Although Danku is looking forward to spending more time with his wife, Norma, and grandchildren, as well as fishing trips and gardening, he’s also looking back with fondness and humble pride on the job that saw four generations of customers come through his door.
Danku, a native of Hungary, came to Canada in 1959 and began his career here in 1962 when he answered an ad for a six-month position as a barber for Amil Fournier, owner of the Rainy Lake Barber Shop, located on Mowat Avenue next to the Fort Frances Hotel.
Within a year, Danku had purchased Fournier’s shop, where he remained until a fire in the adjacent hotel burned him out in 1971.
After that, a 16-year stint in a shop on the corner of Mowat Avenue and Church Street eventually led to his most recent location on Scott Street.
It was a successful career that thrived because of trust, dependability, and most of all, change.
“At one time, there were 13 barbers in this town—three on Mowat Avenue [alone],” Danku said yesterday, noting competition wasn’t an issue because of the frequency between haircuts.

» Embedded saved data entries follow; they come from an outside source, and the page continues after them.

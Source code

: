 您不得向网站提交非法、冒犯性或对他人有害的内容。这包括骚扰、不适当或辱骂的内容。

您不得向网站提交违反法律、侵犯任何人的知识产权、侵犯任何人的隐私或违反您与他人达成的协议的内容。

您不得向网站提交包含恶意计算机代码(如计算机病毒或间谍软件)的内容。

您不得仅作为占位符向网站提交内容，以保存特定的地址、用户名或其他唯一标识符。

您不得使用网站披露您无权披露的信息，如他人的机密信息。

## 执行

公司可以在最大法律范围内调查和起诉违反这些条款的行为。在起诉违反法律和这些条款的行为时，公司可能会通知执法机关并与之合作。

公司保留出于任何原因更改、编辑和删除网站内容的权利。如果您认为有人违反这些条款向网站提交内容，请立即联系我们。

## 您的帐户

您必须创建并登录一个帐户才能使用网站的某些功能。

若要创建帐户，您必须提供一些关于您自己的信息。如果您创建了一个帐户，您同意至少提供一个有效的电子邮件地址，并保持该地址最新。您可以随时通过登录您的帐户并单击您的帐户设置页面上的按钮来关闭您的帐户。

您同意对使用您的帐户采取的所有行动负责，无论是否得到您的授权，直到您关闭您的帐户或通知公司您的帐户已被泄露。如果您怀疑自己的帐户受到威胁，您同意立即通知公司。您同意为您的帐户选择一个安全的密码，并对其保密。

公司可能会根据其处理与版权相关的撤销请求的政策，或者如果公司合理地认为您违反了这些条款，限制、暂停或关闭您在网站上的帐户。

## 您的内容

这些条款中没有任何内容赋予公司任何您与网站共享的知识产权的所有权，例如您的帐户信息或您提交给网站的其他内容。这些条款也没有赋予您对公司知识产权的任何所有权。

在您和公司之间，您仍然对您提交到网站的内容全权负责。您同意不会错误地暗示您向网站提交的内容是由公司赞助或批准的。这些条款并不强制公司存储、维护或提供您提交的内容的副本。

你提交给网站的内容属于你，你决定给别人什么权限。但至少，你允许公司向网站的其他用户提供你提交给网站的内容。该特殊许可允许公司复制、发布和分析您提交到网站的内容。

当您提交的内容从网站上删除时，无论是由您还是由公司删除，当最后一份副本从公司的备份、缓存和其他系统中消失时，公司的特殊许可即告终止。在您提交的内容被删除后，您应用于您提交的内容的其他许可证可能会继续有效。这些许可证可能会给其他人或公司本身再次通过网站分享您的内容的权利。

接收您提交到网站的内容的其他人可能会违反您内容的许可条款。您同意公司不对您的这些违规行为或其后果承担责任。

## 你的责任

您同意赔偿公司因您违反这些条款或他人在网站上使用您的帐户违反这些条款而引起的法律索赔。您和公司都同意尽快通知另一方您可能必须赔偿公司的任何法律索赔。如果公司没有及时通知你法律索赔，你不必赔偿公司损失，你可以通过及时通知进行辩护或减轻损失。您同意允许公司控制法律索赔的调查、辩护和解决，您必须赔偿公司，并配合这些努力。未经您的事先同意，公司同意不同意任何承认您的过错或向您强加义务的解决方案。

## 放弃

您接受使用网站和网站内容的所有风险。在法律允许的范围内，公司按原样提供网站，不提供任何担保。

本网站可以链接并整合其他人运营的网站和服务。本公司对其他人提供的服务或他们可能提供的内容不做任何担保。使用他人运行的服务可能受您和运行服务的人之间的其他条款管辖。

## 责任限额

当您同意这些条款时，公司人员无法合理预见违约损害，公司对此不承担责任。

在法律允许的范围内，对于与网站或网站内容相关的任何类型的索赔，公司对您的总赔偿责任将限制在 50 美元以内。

“But when long hair came along, it changed business big time, and lots of shops closed down because they refused change with the times,” he stressed.
“I changed with the times and took a hairdressing course,” he said, noting Lawrence Gushulak (now the only barber left here) and former barber Les Anderson did the same.
“When he came to town [from Winnipeg], he said that if he stayed for six months, he’d be a lucky man—and he’s still here,” said Norma Danku.
“He was [successful] because he was always there and he treated his customers well,” she added.
Dino D’Agostini can attest to that. Danku’s retirement ended a longstanding tradition of where he got his hair cut and the void won’t easily be filled.
“Oh, God, let’s see . . . I’ve been going there for 35 years and well, I kind of miss Joe [already],” D’Agostini said yesterday.
“It’ll be kinda tough. We could always ‘B.S.’ back and forth all the time,” he added. “Everybody that went there got along very well with him.”
He also noted gossip never hung in the air around Joe’s Barber Shop, something the retiree agreed with.
“I am not a gossiper—who cares about all that [talk]?” Danku argued. “You don’t need to create more headaches than you already have.”
Retirement also was bittersweet for Danku. Leaving behind a trade increasingly antiquated in today’s changing society isn’t a happy thought.
“Yes, I am sad. Barber shops are one of the oldest trades and they are pretty well dying off,” he lamented. “They are probably something we will never see again.”